Fermiamo la “strategia dell’emozione”
La prima parola che mi viene da scrivere è «grazie», perché raramente ho letto un’analisi/denuncia così puntuale sull’uso strumentale dell’infanzia da parte dei mass media come quella di Marina D’Amato, ieri da voi pubblicata. Si parla di «una cultura mediatica che vuole emozionare e turbare le coscienze»; si denuncia il meccanismo che mette noi spettatori dalla parte dei Buoni, poiché non siamo l’Orco; e soprattutto ci si domanda perché il rispetto per i più piccoli, sancito dalla Convenzione Onu sui diritti di bambini e adolescenti, diventi carta straccia quando c’è un caso acchiappa-audience come quello straziante di Loris.
Ecco che torniamo al tema della responsabilità, parola desueta e poco frequentata: e invece quello che facciamo e diciamo e mostriamo e soprattutto il «come», ha degli effetti. Si direbbe che molte trasmissioni, giornali, siti se lo dimentichino. Milioni di giovanissimi spettatori hanno sentito parlare di Orco e di mutandine, perché tutti i tg della sera hanno aperto con la notizia di Loris esibendo dettagli inquietanti.
Vorrei rispetto per Loris, ma anche per i suoi compagni di classe che vanno difesi: la morbosità mediatica di questi giorni ne tiene conto?
Marina D’Amato mi chiede «dov’è la voce forte del garante»? Le rispondo che l’ho alzata parecchie volte con dichiarazioni, lettere ai direttori e chiamando in causa la Federazione della stampa. Tutto ciò non è riuscito a bloccare lo sciacallaggio e la spregiudicatezza dei media. Si parla di bambini e adolescenti quando sono al centro di episodi di cronaca nera o di torbidi traffici. Se si chiede di fare una riflessione articolata, ci si trova di fronte a porte chiuse.
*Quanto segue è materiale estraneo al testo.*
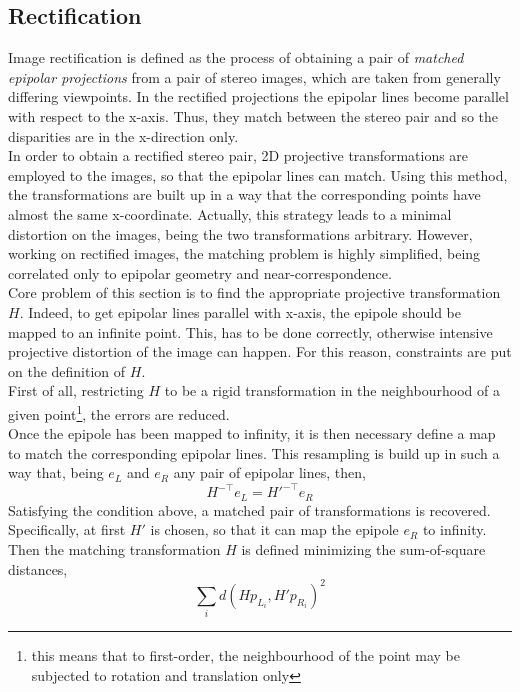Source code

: \subsection{Rectification}
\label{subsec:rectification}

Image rectification is defined as the process of obtaining a pair of \textit{matched epipolar projections} from a pair of stereo images, which are taken from generally differing viewpoints.
In the rectified projections the epipolar lines become parallel with respect to the x-axis. 
Thus, they match between the stereo pair and so the disparities are in the x-direction only.\\
In order to obtain a rectified stereo pair, 2D projective transformations are employed to the images, so that the epipolar lines can match.
Using this method, the transformations are built up in a way that the corresponding points have almost the same x-coordinate.
Actually, this strategy leads to a minimal distortion on the images, being the two transformations arbitrary. 
However, working on rectified images, the matching problem is highly simplified, being correlated only to epipolar geometry and near-correspondence. \\
Core problem of this section is to find the appropriate projective transformation $H$. 
Indeed, to get epipolar lines parallel with x-axis, the epipole should be mapped to an infinite point. 
This, has to be done correctly, otherwise intensive projective distortion of the image can happen.
For this reason, constraints are put on the definition of $H$.\\
First of all, restricting $H$ to be a rigid transformation in the neighbourhood of a given point\footnote{this means that to first-order, the neighbourhood of the point may be subjected to rotation and translation only}, the errors are reduced.\\
Once the epipole has been mapped to infinity, it is then necessary define a map to match the corresponding epipolar lines.
This resampling is build up in such a way that, being $e_L$ and $e_R$ any pair of epipolar lines, then,
\begin{equation}
	H^{-\top} e_L = H'^{-\top} e_R
\end{equation}
Satisfying the condition above, a matched pair of transformations is recovered.\\
Specifically, at first $H'$ is chosen, so that it can map the epipole $e_R$ to infinity. 
Then the matching transformation $H$ is defined minimizing the sum-of-square distances,
\begin{equation}\label{eqn:matchtransfconstr}
	\sum_i d(H p_{L_i}, H'p_{R_i})^2
\end{equation}

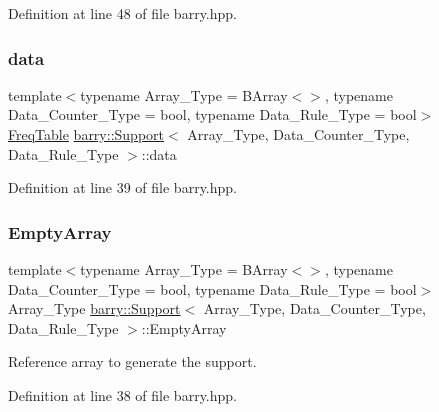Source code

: Definition at line 48 of file barry.\+hpp.

\mbox{\label{classbarry_1_1_support_ab58b9801dcbb924d68fd18db0821de99}} 
\subsubsection{\texorpdfstring{data}{data}}
{\footnotesize\ttfamily template$<$typename Array\+\_\+\+Type  = B\+Array$<$$>$, typename Data\+\_\+\+Counter\+\_\+\+Type  = bool, typename Data\+\_\+\+Rule\+\_\+\+Type  = bool$>$ \\
\hyperlink{classbarry_1_1_freq_table}{Freq\+Table} \hyperlink{classbarry_1_1_support}{barry\+::\+Support}$<$ Array\+\_\+\+Type, Data\+\_\+\+Counter\+\_\+\+Type, Data\+\_\+\+Rule\+\_\+\+Type $>$\+::data}



Definition at line 39 of file barry.\+hpp.

\mbox{\label{classbarry_1_1_support_a2eec6569a9206965a679782f7acf12e5}} 
\subsubsection{\texorpdfstring{Empty\+Array}{EmptyArray}}
{\footnotesize\ttfamily template$<$typename Array\+\_\+\+Type  = B\+Array$<$$>$, typename Data\+\_\+\+Counter\+\_\+\+Type  = bool, typename Data\+\_\+\+Rule\+\_\+\+Type  = bool$>$ \\
Array\+\_\+\+Type \hyperlink{classbarry_1_1_support}{barry\+::\+Support}$<$ Array\+\_\+\+Type, Data\+\_\+\+Counter\+\_\+\+Type, Data\+\_\+\+Rule\+\_\+\+Type $>$\+::Empty\+Array}



Reference array to generate the support. 



Definition at line 38 of file barry.\+hpp.

\mbox{\label{classbarry_1_1_support_abdf54592050a1c0db0fc7b079a7f9703}}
Sarebbe bello potersi confrontare in diretta con chi governa e decide le politiche economiche e sociali, e avere poi risposte nella realtà. Sarebbe bello potere parlare di integrazione o della fatica di crescere, di modelli scolastici e culturali, di «buoni e cattivi maestri», di internet e di diversità, e magari anche di effetti della crisi, visto che in due anni sono raddoppiati i minorenni che vivono in povertà assoluta (dati Istat).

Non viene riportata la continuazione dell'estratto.